Obama on Monday published a  new ad starring two former steel workers who say they lost their jobs because Bain bought their company and closed the Missouri steel plant after making money off of it.

Both Romney and Obama are exaggerating parts of the story. Romney's team has argued that Romney isn't responsible for the job losses in question because the plant was shut down in 2001, two years after Romney left Bain. Obama's campaign says Romney is responsible for them because he created the "structure" under which the workers lost their jobs.

The Obama campaign has also drawn criticism from a former White House adviser and fact-checkers, though that doesn't seem to change the reality that most people don't fully understand what private equity is, or how to even measure Romney's success there.

If the Bain debate seems familiar to you, it's because this fight has already been had during the Republican primary. Newt Gingrich led the charge against Romney, calling him a vulture capitalist for buying companies, profiting off of them and leaving them in the dust. Romney responded by claiming that he created 100,000 jobs through his work at Bain.

Financial analysts might have been perplexed as to why Romney made that assertion. Private-equity firms aren't intended to create jobs; their goal is to make money for investors. And Romney's claim itself was dubious - the companies he pointed to that added thousands of jobs did so after he left the firm. His campaign today stands by taking credit for those jobs, even as it says Romney isn't responsible for jobs that were lost after 1999, like those at the shuttered steel plant in Missouri that's the focus of Obama's new ad.

"During Mitt Romney's time at Bain Capital, the firm invested in or helped start up over 100 companies," Romney spokeswoman Andrea Saul said in an email. "If you look at just four of the startups alone, they add up to more than 120,000 jobs - Bain's help under Gov. Romney led to the existence of those companies and, thus, the jobs."

Romney countered Obama today by pushing out his own video about a steel company that he says grew because Bain invested in it. The ad says the company, Steel Dynamics, grew from 1,400 workers to more than 6,000 because of Romney.

Steven Rattner, Obama's former auto bailout adviser, said this morning that the jobs focus is misleading.

"Mitt Romney made a mistake ever talking about the fact that he created 100,000 jobs," Rattner said on TV. "Bain Capital's responsibility was never to create 100,000 jobs, or some other number. It was to make profits for its investors."

Rattner said job losses are "part of capitalism" - a line similar to what Romney has said in defending his time at the firm - and added that Bain performed "superbly well" and acted "responsibly."

Democrats have spurned their turncoat.
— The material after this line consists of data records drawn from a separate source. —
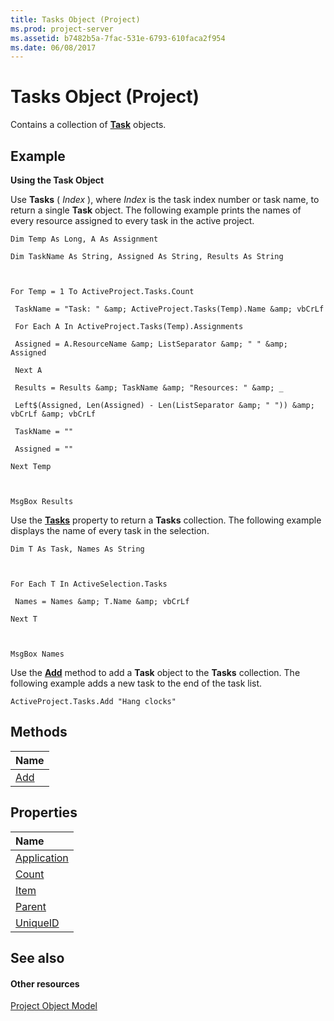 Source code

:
 ```yaml
---
title: Tasks Object (Project)
ms.prod: project-server
ms.assetid: b7482b5a-7fac-531e-6793-610faca2f954
ms.date: 06/08/2017
---
```



# Tasks Object (Project)

Contains a collection of  **[Task](task-object-project.md)** objects.


## Example

 **Using the Task Object**

Use  **Tasks** ( _Index_ ), where _Index_ is the task index number or task name, to return a single **Task** object. The following example prints the names of every resource assigned to every task in the active project.




```
Dim Temp As Long, A As Assignment 

Dim TaskName As String, Assigned As String, Results As String 

 

For Temp = 1 To ActiveProject.Tasks.Count 

 TaskName = "Task: " &amp; ActiveProject.Tasks(Temp).Name &amp; vbCrLf 

 For Each A In ActiveProject.Tasks(Temp).Assignments 

 Assigned = A.ResourceName &amp; ListSeparator &amp; " " &amp; Assigned 

 Next A 

 Results = Results &amp; TaskName &amp; "Resources: " &amp; _ 

 Left$(Assigned, Len(Assigned) - Len(ListSeparator &amp; " ")) &amp; vbCrLf &amp; vbCrLf 

 TaskName = "" 

 Assigned = "" 

Next Temp 

 

MsgBox Results
```

Use the  **[Tasks](http://msdn.microsoft.com/library/8f58ea8e-a3a1-f5aa-ad5d-6447fe777453%28Office.15%29.aspx)** property to return a **Tasks** collection. The following example displays the name of every task in the selection.




```
Dim T As Task, Names As String 

 

For Each T In ActiveSelection.Tasks 

 Names = Names &amp; T.Name &amp; vbCrLf 

Next T 

 

MsgBox Names
```

Use the  **[Add](http://msdn.microsoft.com/library/a6e2186b-610c-0888-a22a-8b7deba3f53f%28Office.15%29.aspx)** method to add a **Task** object to the **Tasks** collection. The following example adds a new task to the end of the task list.




```
ActiveProject.Tasks.Add "Hang clocks"
```


## Methods



|**Name**|
|:-----|
|[Add](http://msdn.microsoft.com/library/a6e2186b-610c-0888-a22a-8b7deba3f53f%28Office.15%29.aspx)|

## Properties



|**Name**|
|:-----|
|[Application](http://msdn.microsoft.com/library/0d4405af-9edd-f8ad-b0ac-d72e0f02b16c%28Office.15%29.aspx)|
|[Count](http://msdn.microsoft.com/library/23238c44-1cf0-8dfc-40b3-6def228d5a7a%28Office.15%29.aspx)|
|[Item](http://msdn.microsoft.com/library/2bbdddae-38f7-6740-0694-73e0cf838e90%28Office.15%29.aspx)|
|[Parent](http://msdn.microsoft.com/library/a2e8cfce-9c04-6c1f-badc-0fe506df270b%28Office.15%29.aspx)|
|[UniqueID](http://msdn.microsoft.com/library/f87b88e3-5bd0-a57b-c54b-aba17d0de67e%28Office.15%29.aspx)|

## See also


#### Other resources


[Project Object Model](http://msdn.microsoft.com/library/900b167b-88ec-ea88-15b7-27bb90c22ac6%28Office.15%29.aspx)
Democratic National Committee spokeswoman Melanie Roussell responded in an email: "This is exactly the point. He says Romney is wrong to claim his goal was job creation - it wasn't. No one is challenging Romney's right to run his business as he saw fit, and no one is questioning the private equity industry. That's  not what this is about. This is about whether the lessons and values Romney drew from his time as a buyout specialist are the right lessons and values we want in our President."

One reason you won't hear Romney talk about Bain a lot is because it separates himself from real workers in real jobs, not financial speculators and high-powered investors who buy and sell companies. Even if Romney had impeccable success at Bain, few independent voters are able to connect with the idea of running a private-equity firm.
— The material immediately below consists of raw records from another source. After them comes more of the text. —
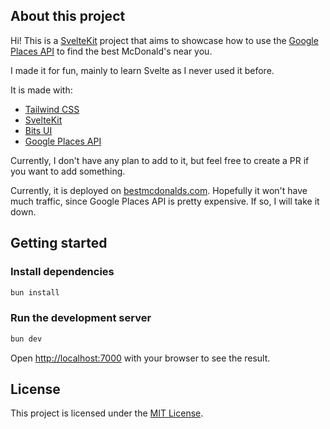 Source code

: ## About this project

Hi! This is a [SvelteKit](https://kit.svelte.dev/) project that aims to showcase how to use the [Google Places API](https://developers.google.com/places/web-service/overview) to find the best McDonald's near you.

I made it for fun, mainly to learn Svelte as I never used it before.

It is made with:

- [Tailwind CSS](https://tailwindcss.com/)
- [SvelteKit](https://kit.svelte.dev/)
- [Bits UI](https://bitsui.org/)
- [Google Places API](https://developers.google.com/places/web-service/overview)

Currently, I don't have any plan to add to it, but feel free to create a PR if you want to add something.

Currently, it is deployed on [bestmcdonalds.com](https://bestmcdonalds.com). Hopefully it won't have much traffic, since Google Places API is pretty expensive. If so, I will take it down.

## Getting started

### Install dependencies

```bash
bun install
```

### Run the development server

```bash
bun dev
```

Open [http://localhost:7000](http://localhost:7000) with your browser to see the result.

## License

This project is licensed under the [MIT License](LICENSE).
The reality is that Romney more likely than not did a good job at Bain. He's a smart businessman with an ideal upbringing to merit success at a private-equity firm. He'll have trouble explaining why he can claim credit for jobs that were created after he left, but not take the blame for jobs that were lost after he left - what's undeniable is that he and his investors made money during the process, which was their goal.

Obama will also have trouble explaining why Romney is the "vampire," as the new ad says, who sucked the jobs out of the Missouri steel plant two years after Romney left. But it seems clear that Obama's attack on Bain is another arrow he has that's not about his own economic record of the past three years, a point that Republicans seem to be making fairly. A day in which the news media cover Bain instead of the unemployment rate is a good day for Obama, no matter what exactly Romney did while he was there.